Names shape our thinking, define our discourse and reinforce our biases and perspectives. We use names and descriptors to categorize people, organizations and objects; we use names to define the positive and the negative; and we use names to market, reward and punish. Brand equity has real value. Sadly, as many studies have shown, names also play on stereotypes and our implicit bias. Take Harvard's Project Implicit bias test; you will be humbled and chastened as it exposes your own bias.
High-performance computing (HPC) and big data/machine learning are not exempt from the power of names and a "they could learn from us if they'd only listen" dichotomy. Done any low performance computing (LPC) lately? Analyzed any small data? Of course, you did, when you checked your email and text messages on your smartphone a few minutes ago, but you did not think about it in those terms. In fact, you ran a trans-petascale computation and staged data across a global set of fiber optically connected data caches (a content delivery network) when you searched for a coffee shop yesterday. But, none of us call it that – it's just a quick web search in the ill-defined and amorphous cloud to which we are connected via a global broadband (wired and wireless) infrastructure.

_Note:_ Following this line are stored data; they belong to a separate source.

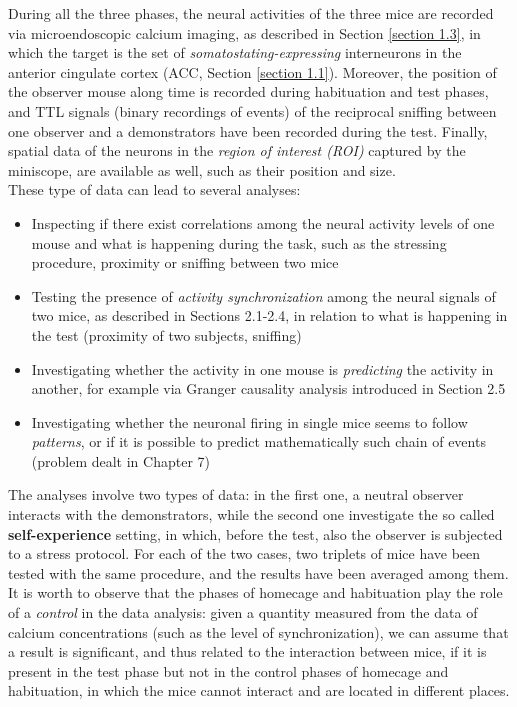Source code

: \documentclass[12pt, a4paper]{report}
\begin{document}
During all the three phases, the neural activities of the three mice are recorded via microendoscopic calcium imaging, as described in Section \ref{section 1.3}, in which the target is the set of \textit{somatostating-expressing} interneurons in the anterior cingulate cortex (ACC, Section \ref{section 1.1}). Moreover, the position of the observer mouse along time is recorded during habituation and test phases, and TTL signals (binary recordings of events) of the reciprocal sniffing between one observer and a demonstrators have been recorded during the test. Finally, spatial data of the neurons in the \textit{region of interest (ROI)} captured by the miniscope, are available as well, such as their position and size.\\
These type of data can lead to several analyses:
\begin{itemize}
	
	\item Inspecting if there exist correlations among the neural activity levels of one mouse and what is happening during the task, such as the stressing procedure, proximity or sniffing between two mice
	
	\item Testing the presence of \textit{activity synchronization} among the neural signals of two mice, as described in Sections 2.1-2.4, in relation to what is happening in the test (proximity of two subjects, sniffing)
	
	\item Investigating whether the activity in one mouse is \textit{predicting} the activity in another, for example via  Granger causality analysis introduced in Section 2.5
	
	\item Investigating whether the neuronal firing in single mice seems to follow \textit{patterns}, or if it is possible to predict mathematically such chain of events (problem dealt in Chapter 7)
\end{itemize}


The analyses involve two types of data: in the first one, a neutral observer interacts with the demonstrators, while the second one investigate the so called \textbf{self-experience} setting, in which, before the test, also the observer is subjected to a stress protocol. For each of the two cases, two triplets of mice have been tested with the same procedure, and the results have been averaged among them.\\
It is worth to observe that the phases of homecage and habituation play the role of a \textit{control} in the data analysis: given a quantity measured from the data of calcium concentrations (such as the level of synchronization), we can assume that a result is significant, and thus related to the interaction between mice, if it is present in the test phase but not in the control phases of homecage and habituation, in which the mice cannot interact and are located in different places.
\end{document}
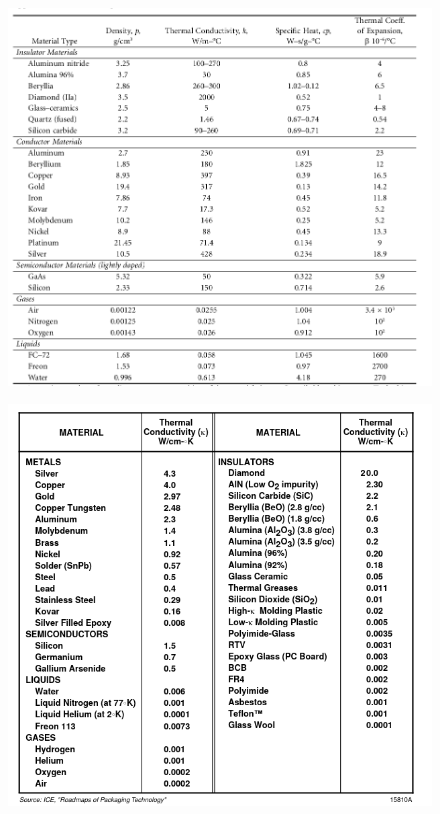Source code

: \documentclass[final]{cubedoc}
\begin{document}
	\begin{figure}[h!]
		\centering
		\includegraphics[width=\linewidth]{docs/table_properties_blackwell_handbook.png}
		\caption{\cite[p.408]{blackwell2017electronic}}
		\label{fig:springer_properties}
	\end{figure}
	
	\begin{figure}[h!]
		\centering
		\includegraphics[width=\linewidth]{docs/table_properties_smith.png}
		\caption{\cite[6-14]{chip}}
		\label{fig:intel_conduct}
	\end{figure}
	
\end{document}
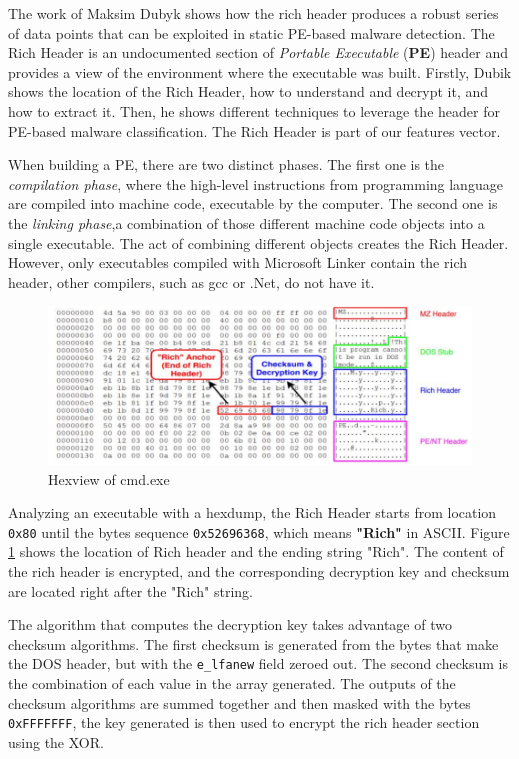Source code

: The work of Maksim Dubyk \cite{dubyk2019sans} shows how the rich header produces a robust series of data points that can be exploited in static PE-based malware detection. The Rich Header is an undocumented section of \textit{Portable Executable} (\textbf{PE}) header and provides a view of the environment where the executable was built. Firstly, Dubik shows the location of the Rich Header, how to understand and decrypt it, and how to extract it. Then, he shows different techniques to leverage the header for PE-based malware classification. The Rich Header is part of our features vector.

When building a PE, there are two distinct phases. The first one is the \textit{compilation phase}, where the high-level instructions from programming language are compiled into machine code, executable by the computer. The second one is the \textit{linking phase},a combination of those different machine code objects into a single executable. The act of combining different objects creates the Rich Header. However, only executables compiled with Microsoft Linker contain the rich header, other compilers, such as gcc or .Net,  do not have it.

\begin{figure}[!h]
	\centering
	\includegraphics[width=1.0\columnwidth]{cmd.png}
	\caption{Hexview of cmd.exe}
	\label{fig:cmd}
\end{figure}

Analyzing an executable with a hexdump, the Rich Header starts from location \texttt{0x80} until the bytes sequence \texttt{0x52696368}, which means \textbf{"Rich"} in ASCII. Figure \ref{fig:cmd} shows the location of Rich header and the ending string "Rich". The content of the rich header is encrypted, and the corresponding decryption key and checksum are located right after the "Rich" string. 

The algorithm that computes the decryption key takes advantage of two checksum algorithms. The first checksum is generated from the bytes that make the DOS header, but with the \texttt{e\_lfanew} field zeroed out\cite{richHeaderHunting}. The second checksum is the combination of each value in the array generated. The outputs of the checksum algorithms are summed together and then masked with the bytes \texttt{0xFFFFFFF}, the key generated is then used to encrypt the rich header section using the XOR.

I suspect we are trapped in a sematic cul-de-sac when we talk about high-performance computing and computational science. They are code words for physics-inspired numerical solution of partial differential questions; all too frequently, everything else is potentially suspect and inferior. The denotation of the word exascale says nothing about computing at all, but the connotation of FLOPS and batch-oriented HPC platforms is there in all of our minds. In turn, deep learning and big data conjure images of computer science types tuning neural nets and recommender systems in cloud data centers for targeted product marketing.
It's time to stop categorizing and name calling, time to end cultural and disciplinary silos. There is no hierarchy of needs or intellectual purity. There are just ideas and people who can learn from one other. Dare I say it – death to HPC; death to big data. It's time to stop the religious wars over HPC and big data cultures and technologies and focus on informatics-mediated discovery and innovation. The goal of an HPC center should not be self-perpetuation, either of infrastructure or organization. Nor should a cloud service be restricted to commercial domains. That means starting with intellectual outcomes and deriving approaches rather than defining approaches and searching for feasible intellectual outcomes.
From False Dichotomy to Unification
There are many technical ways to envision and realize the continuum and fusion of traditional HPC and computational science and big data and machine learning. These include integration of steam-based workflows and just-in-time schedulers, containerization and software stack packaging for application-specific configuration, fine-grained parallelization of learning packages, learning for algorithm and software adaptation and tuning, custom ASIC designs (see Google's recent TPU announcement), software defined networks and storage (SDN and SDS), and renewable and energy efficient hardware design and configuration. There are an equally large number of social and economic approaches, including denominating informatics costs in currency to illuminate investment priorities, spot pricing for priority access, economics-driven infrastructure selection and deployment, and institutional and funding agency policies for data management.
What we cannot do is allow ourselves to be bound by names, labels and cultures. Richard Hamming wisely noted, "The purpose of computing is insight, not numbers." HPC and machine learning are not goals, they are enablers. And that's the major consensus narrative.